%%

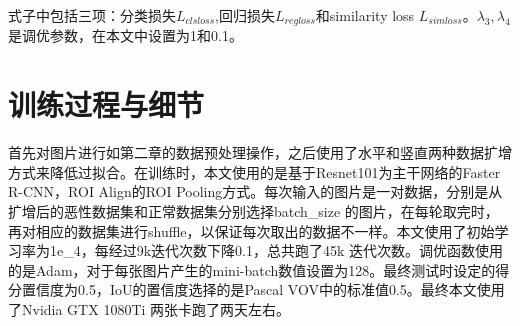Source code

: 式子中包括三项：分类损失$L_{clsloss}$,回归损失$L_{regloss}$和similarity loss $L_{simloss}$。$\lambda_3,\lambda_4$ 是调优参数，在本文中设置为1和0.1。


\section{训练过程与细节}
首先对图片进行如第二章的数据预处理操作，之后使用了水平和竖直两种数据扩增方式来降低过拟合。在训练时，本文使用的是基于Resnet101为主干网络的Faster R-CNN，ROI Align的ROI Pooling方式。每次输入的图片是一对数据，分别是从扩增后的恶性数据集和正常数据集分别选择batch\_size 的图片，在每轮取完时，再对相应的数据集进行shuffle，以保证每次取出的数据不一样。本文使用了初始学习率为1e\_4，每经过9k迭代次数下降0.1，总共跑了45k 迭代次数。调优函数使用的是Adam，对于每张图片产生的mini-batch数值设置为128。最终测试时设定的得分置信度为0.5，IoU的置信度选择的是Pascal VOV中的标准值0.5。最终本文使用了Nvidia GTX 1080Ti 两张卡跑了两天左右。

\begin{comment}
其中对于本文数据跑的几个结果的损失下降曲线如下\ref{fig:1_stage_loss}。

\begin{figure}[!htbp]
    \centering
    \begin{subfigure}[a]{1.0\textwidth}
      \texttt{[image: stage1\_fa]}
      \caption{}
      \label{fig:stage1_fa}
    \end{subfigure}%
    
    ~%
    \begin{subfigure}[b]{1.0\textwidth}
      \texttt{[image: stage1\_fa\_tl]}
      \caption{}
      \label{fig:stage1_fa_tl}
    \end{subfigure}
    
    \begin{subfigure}[c]{1.0\textwidth}
      \texttt{[image: stage1\_fa\_tl\_sim]}
      \caption{}
      \label{fig:stage1_fa_tl_sim}
    \end{subfigure}

    \bicaption{一阶段不同模型的损失下降曲线图(a) Faster R-CNN 模型loss下降图(b) Faster R-CNN + tlloss模型loss下降图 (c)simFaster R-CNN模型loss下降图}
    {The loss curve for different models for 1-stage model (a) loss curve for Faster R-CNN (b) loss curve for Faster R-CNN + tlloss (c)loss curve for Faster R-CNN + tlloss + simloss}
    \label{fig:1_stage_loss}
\end{figure}
\end{comment}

%%

- [What you have to do] If a line in the entries contains the word "image", copy that line out.

- [Task result]
      \texttt{[image: stage1\_fa]}
      \texttt{[image: stage1\_fa\_tl]}
      \texttt{[image: stage1\_fa\_tl\_sim]}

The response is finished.